99th season in franchise history

The 2018 season was the Arizona Cardinals' 99th in the National Football League (NFL), their 31st in Arizona, and their only season under head coach Steve Wilks. During the off-season, State Farm purchased the naming rights to the Cardinals' home stadium and it was renamed from University of Phoenix Stadium to State Farm Stadium. Although former head coach Bruce Arians retired before the season began, he came out of retirement on January 8, 2019 to become the new coach of the Tampa Bay Buccaneers.

Carson Palmer, the starting quarterback for the previous five seasons, retired in the offseason. To replace him, the Cardinals signed veteran quarterbacks Sam Bradford and Mike Glennon, also selecting Josh Rosen in the first round of the draft. While Rosen took over the starting job by week 4, he and Bradford struggled throughout the season with Glennon only playing sparingly. All three quarterbacks were released or traded by the Cardinals during or after the season.

With a Week 14 loss to the Detroit Lions, the Cardinals had their first double digit loss season since 2012 and were eliminated from playoff contention for the third consecutive season. One highlight of the Cardinals' 2018 season was their first ever victory against the Green Bay Packers at Lambeau Field, which also resulted in the firing of Packers head coach Mike McCarthy after a nearly 13-year tenure. They finished the season 3–13, their worst record since 2000. The Cardinals also tallied a 1–7 record at home, the worst in franchise history until it was tied by four years later. Head coach Steve Wilks was fired the day after the season ended. The Cardinals finished last place in the division for the first time since 2012.
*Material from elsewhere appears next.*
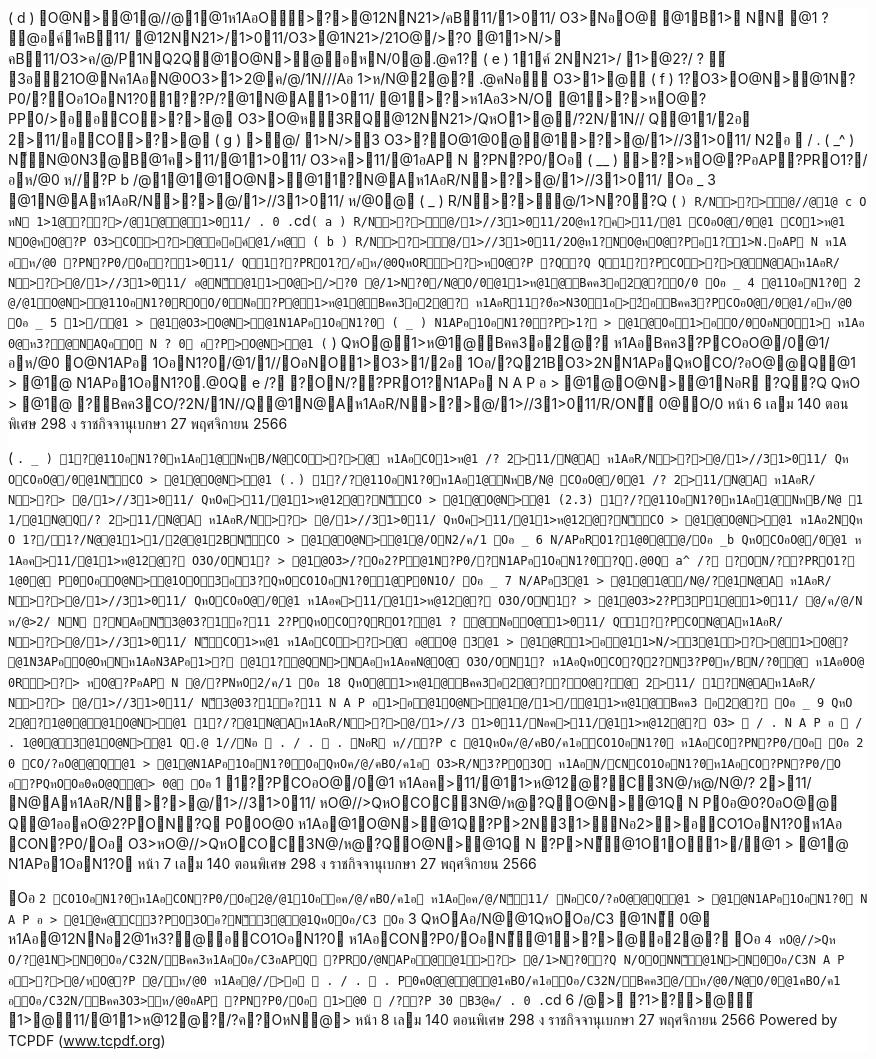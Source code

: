 ( d ) O@N>@1@//@1@1ห1AอO>?>@12NN21>/คB11/1>011/ O3>NอO@ @1B1> NN @1 ? @อค์1คB11/ @12NN21>/1>011/O3>@1N21>/21O@/>?0 @11>N/> คB11/O3>ค/@/P1NQ2Q@1O@N>@อหN/0@.@ค1? ( e ) 11ค์ 2NN21>/ 1>@2?/ ? ์ 3อ21O@Nค1AอN@0O3>1>2@ค/@/1N///Aอ 1>ห/N@2@? .@คNอ O3>1>@ ( f ) 1?O3>O@N>@1N?P0/?Oอ1OอN1?01??P/?@1N@A1>011/ @1>?>ห1Aอ3>N/O @1>?>หO@?PP0/>ออCO>?>@ O3>O@ห3RQ@12NN21>/QหO1>@/?2N/1N// Q@11/2อ 2>11/อCO>?>@ ( g ) >@/ 1>N/>3 O3>?O@1@0@@1>?>@/1>//31>011/ N2อ  / . ( _^ ) N็N@0N3@B@1ค>11/@11>011/ O3>ค>11/@1อAP N ?PN?P0/Oอ ( __ ) >?>หO@?PอAP?PRO1?/อห/@0 ห//?P b /@1@1@1O@N>@11?N@Aห1AอR/N>?>@/1>//31>011/ Oอ _ 3 @1N@Aห1AอR/N>?>@/1>//31>011/ ห/@0@ ( _ ) R/N>?>@/1>N?0?Q ( ` ) R/N>?>@//@1@ c OหN 1>1@??>/@1@@1>011/ . 0 . `cd` ( a ) R/N>?>@/1>//31>011/2O@ห1?ค>11/@1 COอO@/0@1 CO1>ห@1 NO@หO@?P O3>CO>?>@ออค์@1/ห@ ( b ) R/N>?>@/1>//31>011/2O@ห1?NO@หO@?Pอ1?1>N.อAP N ห1Aอห/@0 ?PN?P0/Oอ?1>011/ Q1??PRO1?/อห/@0QหOR>?>หO@?P ?Q?Q Q1??PCO>?>@N@Aห1AอR/N>?>@/1>//31>011/ อ@N็@11>O@>/>?0 @/1>N?0/N@O/0@11>ห@1@Bคค3อ2@?O/0 Oอ _ 4 @11OอN1?0 2@/@1O@N>@11OอN1?0ROO/0Nอ?P@1>ห@1@Bคค3อ2@? ห1AอR11?0์อ>N3O1อ>2์อBคค3?PCOอO@/0@1/อห/@0 Oอ _ 5 1>/@1 > @1@O3>O@N>@1N1APอ1OอN1?0 ( _ ) N1APอ1OอN1?0?P>1? > @1@Oอ1>อO/0OอNO1> ห1Aอ 0@ห3?@NAQอO N ? 0 อ?P>O@N>@1 ( ` ) QหO@1>ห@1@Bคค3อ2@? ห1AอBคค3?PCOอO@/0@1/อห/@0 O@N1APอ 1OอN1?0/@1/1//OอNO1>O3>1/2อ 1Oอ/?Q21BO3>2NN1APอQหOCO/?อO@@Q@1 > @1@ N1APอ1OอN1?0.@0Q e /? ?ON/??PRO1?N1APอ N A P อ > @1@O@N>@1NอR ?Q?Q QหO > @1@ ?Bคค3CO/?2N/1N//Q@1N@Aห1AอR/N>?>@/1>//31>011/R/ON็ 0@O/0 หน้า 6 เลม 140 ตอนพิเศษ 298 ง ราชกิจจานุเบกษา 27 พฤศจิกายน 2566

( ` . _ ) 1?@11OอN1?0ห1Aอ1@NหB/N@CO>?>@ ห1AอCO1>ห@1 /? 2>11/N@A ห1AอR/N>?>@/1>//31>011/ QหOCOอO@/0@1N็CO > @1@O@N>@1 ( ` . ` ) 1?/?@11OอN1?0ห1Aอ1@NหB/N@ COอO@/0@1 /? 2>11/N@A ห1AอR/N>?> @/1>//31>011/ QหOค>11/@11>ห@12@?N็CO > @1@O@N>@1 (2.3) 1?/?@11OอN1?0ห1Aอ1@NหB/N@ 11/@1N@Q/? 2>11/N@A ห1AอR/N>?> @/1>//31>011/ QหOค>11/@11>ห@12@?N็CO > @1@O@N>@1 ห1Aอ2NQหO 1?/1?/N@@11>1/2@@12BN็CO > @1@O@N>@1@/ON2/ค/1 Oอ _ 6 N/APอRO1?1@0@@/Oอ _b QหOCOอO@/0@1 ห1Aอค>11/@11>ห@12@? O3O/ON1? > @1@O3>/?Oอ2?P@1N?P0/?N1APอ1OอN1?0?Q.@0Q a^ /? ?ON/??PRO1? 1@0@ P0OอO@N>@1OO3อ3?QหOCO1OอN1?01@P0N1O/ Oอ _ 7 N/APอ3@1 > @1@1@/N@/?@1N@A ห1AอR/N>?>@/1>//31>011/ QหOCOอO@/0@1 ห1Aอค>11/@11>ห@12@? O3O/ON1? > @1@O3>2?P3P1@1>011/ @/ค/@/Nห/@>2/ NN ?NAอN็3@03?1์อ?11 2?PQหOCO?QRO1?@1 ? @NอO@1>011/ Q1??PCON@Aห1AอR/N>?>@/1>//31>011/ N็CO1>ห@1 ห1AอCO>?>@ อ@O@ 3@1 > @1@R1>อ@11>N/>3@1>?>@1>O@? @1N3APอO@OหNห1AอN3APอ1>? @11?@QN>NAอห1AอคN@O@ O3O/ON1? ห1AอQหOCO?Q2?N3?P0ห/BN/?0@ ห1Aอ0O@0R>?> หO@?PอAP N @/?PNหO2/ค/1 Oอ 18 QหO@1>ห@1@Bคค3อ2@??O@?@ 2>11/ 1?N@Aห1AอR/N>?> @/1>//31>011/ N็3@03?1์อ?11 N A P อ1>อ@1O@N>@1@/1>/@11>ห@1@Bคค3 อ2@? Oอ _ 9 QหO2@?1@0@@1O@N>@1 1?/?@1N@Aห1AอR/N>?>@/1>//3 1>011/Nอค>11/@11>ห@12@? O3>  / . N A P อ  / . 1@0@3@1O@N>@1 Q.@ 1//Nอ  . / .  . NอR ห//?P c @1QหOค/@/คBO/ค1อCO1OอN1?0 ห1AอCO?PN?P0/Oอ Oอ 20 CO/?อO@@Q@1 > @1@N1APอ1OอN1?0OอQหOค/@/คBO/ค1อ O3>R/N3?PO3O ห1AอN/CNCO1OอN1?0ห1AอCO?PN?P0/Oอ?PQหOOอ0คO@Q@> 0@ Oอ ` 1 1??PCOอO@/0@1 ห1Aอค>11/@11>ห@12@?C3N@/ห@/N@/? 2>11/ N@Aห1AอR/N>?>@/1>//31>011/ หO@//>QหOCOC3N@/ห@?QO@N>@1Q N P0อ@0?0อO@@ Q@1ออคO@2?PON?Q P00O@0 ห1Aอ@1O@N>@1Q?P>2N31>Nอ2>>อCO1OอN1?0ห1Aอ CON?P0/Oอ O3>หO@//>QหOCOC3N@/ห@?QO@N>@1Q N ?P>N็@1O1O1>/@1 > @1@ N1APอ1OอN1?0 หน้า 7 เลม 140 ตอนพิเศษ 298 ง ราชกิจจานุเบกษา 27 พฤศจิกายน 2566

Oอ ` 2 CO1OอN1?0ห1AอCON?P0/Oอ2@/@11Oออค/@/คBO/ค1อ ห1Aออค/@/N็11/ NอCO/?อO@@Q@1 > @1@N1APอ1OอN1?0 N A P อ > @1@ห@C3?PO3Oอ?N็3@@1QหOOอ/C3 Oอ ` 3 QหOAอ/N@@1QหOOอ/C3 @1N็ 0@ ห1Aอ@12NNอ2@1ห3?@อCO1OอN1?0 ห1AอCON?P0/OอN็@1>?>@อ2@? Oอ ` 4 หO@//>QหO/?@1N>N0Oอ/C32N/Bคค3ห1AอOอ/C3อAPQ ?PRO/@NAPอ@@1>?> @/1>N?0?Q N/OONN็@1N>N0Oอ/C3N A P อ>?>@/หO@?P @/ห/@0 ห1Aอ@//>อ  . / .  . P0คO@@@@1คBO/ค1อOอ/C32N/Bคค3@/ห/@0/N@O/0@1คBO/ค1อOอ/C32N/Bคค3O3>ห/@0อAP ?PN?P0/Oอ 1>@0  /??P 30 B3@ค/ . 0 . `cd 6 /@> ?1>?>@์ 1>@11/@11>ห@12@?/?ค?OหN@> หน้า 8 เลม 140 ตอนพิเศษ 298 ง ราชกิจจานุเบกษา 27 พฤศจิกายน 2566 Powered by TCPDF (www.tcpdf.org)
This was also the last full season under the ownership of Bill Bidwill, who died during the 2019 season.

==Draft==

2018 Arizona Cardinals Draft
| Round | Selection | Player | Position | College | Notes |
|---|---|---|---|---|---|
| 1 | 10 | Josh Rosen | QB | UCLA | From Oakland |
| 2 | 47 | Christian Kirk | WR | Texas A&M |  |
| 3 | 97 | Mason Cole | C | Michigan | Compensatory pick |
| 4 | 134 | Chase Edmonds | RB | Fordham | Compensatory pick |
| 6 | 182 | Chris Campbell | CB | Penn State |  |
| 7 | 254 | Korey Cunningham | G | Cincinnati | Compensatory pick |

Draft trades
- The Cardinals traded their fourth-round selection (115th overall), and their second-, fourth- and sixth-round selections in 2017 (45th, 119th and 197th overall) to Chicago in exchange for Chicago's second-round selection in 2017 (36th overall).
- The Cardinals were awarded one third-, one fourth- and one fifth-round compensatory pick (97th, 134th and 254th overall).
- The Cardinals traded their sixth-round selection (189th overall) to New Orleans in exchange for running back Adrian Peterson.
- The Cardinals traded their seventh-round selection (233rd overall) to Kansas City in exchange for cornerback Marcus Cooper.
- The Cardinals traded center Tony Bergstrom to Baltimore in exchange for Baltimore's seventh-round selection (238th overall). However, the trade was voided as the result of Bergstrom not meeting playing time conditions with the Ravens.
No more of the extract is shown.